27 identical drops of water are equally and simillarly charged to potential V.They are then united to form a bigger drop.The potential of the bigger drop is??Thank u!!

1 Answer
Feb 1, 2016

Let me derive the general expressions for this condition.

Let there be #n# small drops each having a charge #q# on it and the radius #r#, #V# be its potential and let the volume of each be denoted by #B#.

When these #n# small drops are coalesced there is a new bigger drop formed.

Let the radius of the bigger drop be #R#, #Q# be charge on it, #V'# be its potential and its volume be #B'#

The volume of the bigger drop must be equal to the sum of volumes of #n# individual drops.
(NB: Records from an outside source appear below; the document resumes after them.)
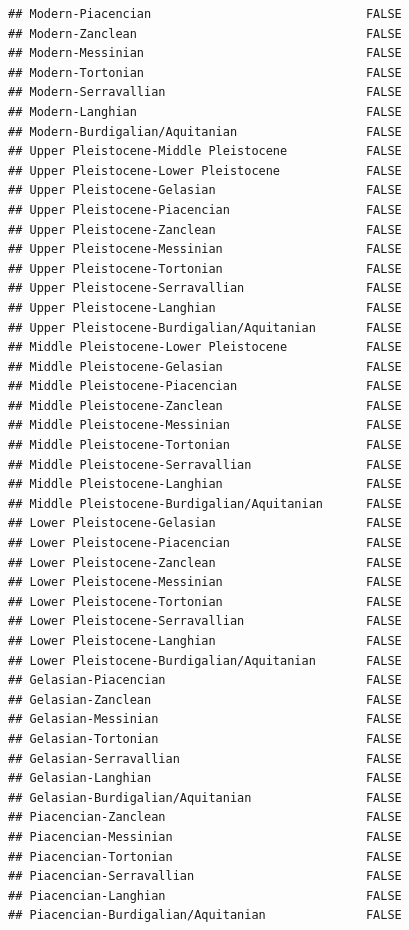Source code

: \documentclass[]{article}
\begin{document}
\begin{verbatim}
## Modern-Piacencian                              FALSE
## Modern-Zanclean                                FALSE
## Modern-Messinian                               FALSE
## Modern-Tortonian                               FALSE
## Modern-Serravallian                            FALSE
## Modern-Langhian                                FALSE
## Modern-Burdigalian/Aquitanian                  FALSE
## Upper Pleistocene-Middle Pleistocene           FALSE
## Upper Pleistocene-Lower Pleistocene            FALSE
## Upper Pleistocene-Gelasian                     FALSE
## Upper Pleistocene-Piacencian                   FALSE
## Upper Pleistocene-Zanclean                     FALSE
## Upper Pleistocene-Messinian                    FALSE
## Upper Pleistocene-Tortonian                    FALSE
## Upper Pleistocene-Serravallian                 FALSE
## Upper Pleistocene-Langhian                     FALSE
## Upper Pleistocene-Burdigalian/Aquitanian       FALSE
## Middle Pleistocene-Lower Pleistocene           FALSE
## Middle Pleistocene-Gelasian                    FALSE
## Middle Pleistocene-Piacencian                  FALSE
## Middle Pleistocene-Zanclean                    FALSE
## Middle Pleistocene-Messinian                   FALSE
## Middle Pleistocene-Tortonian                   FALSE
## Middle Pleistocene-Serravallian                FALSE
## Middle Pleistocene-Langhian                    FALSE
## Middle Pleistocene-Burdigalian/Aquitanian      FALSE
## Lower Pleistocene-Gelasian                     FALSE
## Lower Pleistocene-Piacencian                   FALSE
## Lower Pleistocene-Zanclean                     FALSE
## Lower Pleistocene-Messinian                    FALSE
## Lower Pleistocene-Tortonian                    FALSE
## Lower Pleistocene-Serravallian                 FALSE
## Lower Pleistocene-Langhian                     FALSE
## Lower Pleistocene-Burdigalian/Aquitanian       FALSE
## Gelasian-Piacencian                            FALSE
## Gelasian-Zanclean                              FALSE
## Gelasian-Messinian                             FALSE
## Gelasian-Tortonian                             FALSE
## Gelasian-Serravallian                          FALSE
## Gelasian-Langhian                              FALSE
## Gelasian-Burdigalian/Aquitanian                FALSE
## Piacencian-Zanclean                            FALSE
## Piacencian-Messinian                           FALSE
## Piacencian-Tortonian                           FALSE
## Piacencian-Serravallian                        FALSE
## Piacencian-Langhian                            FALSE
## Piacencian-Burdigalian/Aquitanian              FALSE

\end{verbatim}
\end{document}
#implies B'=B+B+B+......+B#

There are total #n# small drops therefore the sum of volumes of all the individual drops must be #nB#.

#implies B'=nB#

A drop is spherical in shape. Volume of a sphere is given by #4/3pir^3# where #r# is its radius.
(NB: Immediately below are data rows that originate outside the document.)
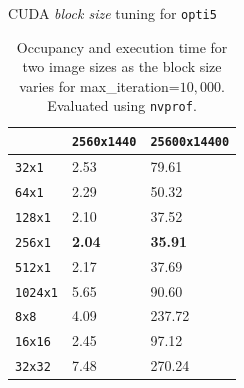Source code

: \documentclass[10pt]{beamer}
\begin{document}
\begin{frame}{CUDA \textit{block size} tuning for \texttt{opti5}}
\begin{table}[H]
\begin{subtable}{.38\linewidth}
\begin{tabular}{|l|l|l|}
			\cline{2-3}
			& \texttt{2560x1440} & \texttt{25600x14400} \\ [0.2ex] 
			\hline\hline
			\texttt{32x1} & 2.53 & 79.61 \\ 
			\texttt{64x1} & 2.29 & 50.32 \\
			\texttt{128x1} & 2.10 & 37.52 \\
			\texttt{256x1} & \textbf{2.04} & \textbf{35.91} \\
			\texttt{512x1} & 2.17 & 37.69 \\
			\texttt{1024x1} & 5.65 & 90.60 \\
			\texttt{8x8} & 4.09 & 237.72 \\
			\texttt{16x16} & 2.45 & 97.12 \\
			\texttt{32x32} & 7.48 & 270.24 \\ [0.2ex] 
			\hline
		\end{tabular}
	\end{subtable} 
	\caption{Occupancy and execution time for two image sizes as the block size varies for max\_iteration=$10,000$. Evaluated using \texttt{nvprof}.}
\end{table}

\end{frame}
\end{document}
#implies 4/3piR^3=n4/3pir^3#

#implies R^3=nr^3#

Taking third root on both sides.

#implies R=n^(1/3)r#

Also the charge of the bigger drop must be equal to the sum of charges on the individual drops.

#implies Q=nq#

The potential of the bigger drop can be given by

#V'=(kQ)/R#

#implies V'=(knq)/(n^(1/3)r)#

#implies V'=n^(1-1/3)(kq)/r#

#implies V'=n^(2/3)(kq)/r#

Since, #kq/r# represents the potential of small drop which we have symbolized by #V#.

Therefore, #V'=n^(2/3)V#

Now we have found a general equation for this case.

In this case there are #27# identical drops.

#implies V'=27^(2/3)V#

#implies V'=9V#

This shows that in your case the potential of the bigger drop is #9# times the potential of the smaller drop.